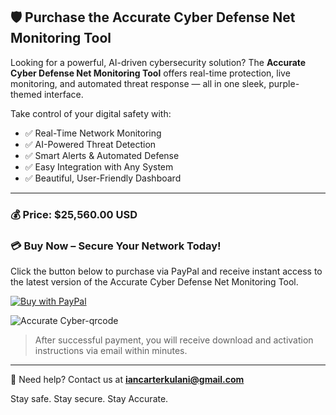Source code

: ## 🛡️ Purchase the Accurate Cyber Defense Net Monitoring Tool

Looking for a powerful, AI-driven cybersecurity solution? The **Accurate Cyber Defense Net Monitoring Tool** offers real-time protection, live monitoring, and automated threat response — all in one sleek, purple-themed interface.

Take control of your digital safety with:
- ✅ Real-Time Network Monitoring  
- ✅ AI-Powered Threat Detection  
- ✅ Smart Alerts & Automated Defense  
- ✅ Easy Integration with Any System  
- ✅ Beautiful, User-Friendly Dashboard  

---

### 💰 Price: **$25,560.00 USD**

### 💳 Buy Now – Secure Your Network Today!

Click the button below to purchase via PayPal and receive instant access to the latest version of the Accurate Cyber Defense Net Monitoring Tool.

[![Buy with PayPal](https://www.paypalobjects.com/webstatic/en_US/i/buttons/checkout-logo-large.png)](https://www.paypal.com/ncp/payment/4P2J8YZLLJVXL)


![Accurate Cyber-qrcode](https://github.com/user-attachments/assets/42b393b5-14c5-483b-b04b-6e033ef6d9f4)


> After successful payment, you will receive download and activation instructions via email within minutes.

---

📧 Need help? Contact us at **iancarterkulani@gmail.com**

Stay safe. Stay secure. Stay Accurate.
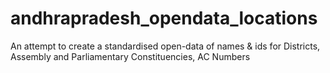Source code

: # andhrapradesh_opendata_locations
An attempt to create a standardised open-data of names &amp; ids for Districts, Assembly and Parliamentary Constituencies, AC Numbers
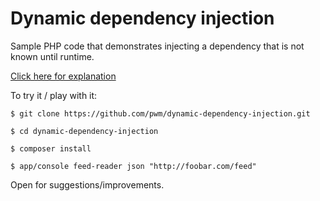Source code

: # Dynamic dependency injection

Sample PHP code that demonstrates injecting a dependency that is not known until runtime.

[Click here for explanation](http://pwm.github.io/dynamic-dependency-injection/)

To try it / play with it:

`$ git clone https://github.com/pwm/dynamic-dependency-injection.git`

`$ cd dynamic-dependency-injection`

`$ composer install`

`$ app/console feed-reader json "http://foobar.com/feed"`
 
Open for suggestions/improvements.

_Exercise requirements_. Word for word, retype the lines from the one containing "To try it /" through the final line of the data, including both ends and nothing more.

_Solution to this exercise_.
To try it / play with it:

`$ git clone https://github.com/pwm/dynamic-dependency-injection.git`

`$ cd dynamic-dependency-injection`

`$ composer install`

`$ app/console feed-reader json "http://foobar.com/feed"`
 
Open for suggestions/improvements.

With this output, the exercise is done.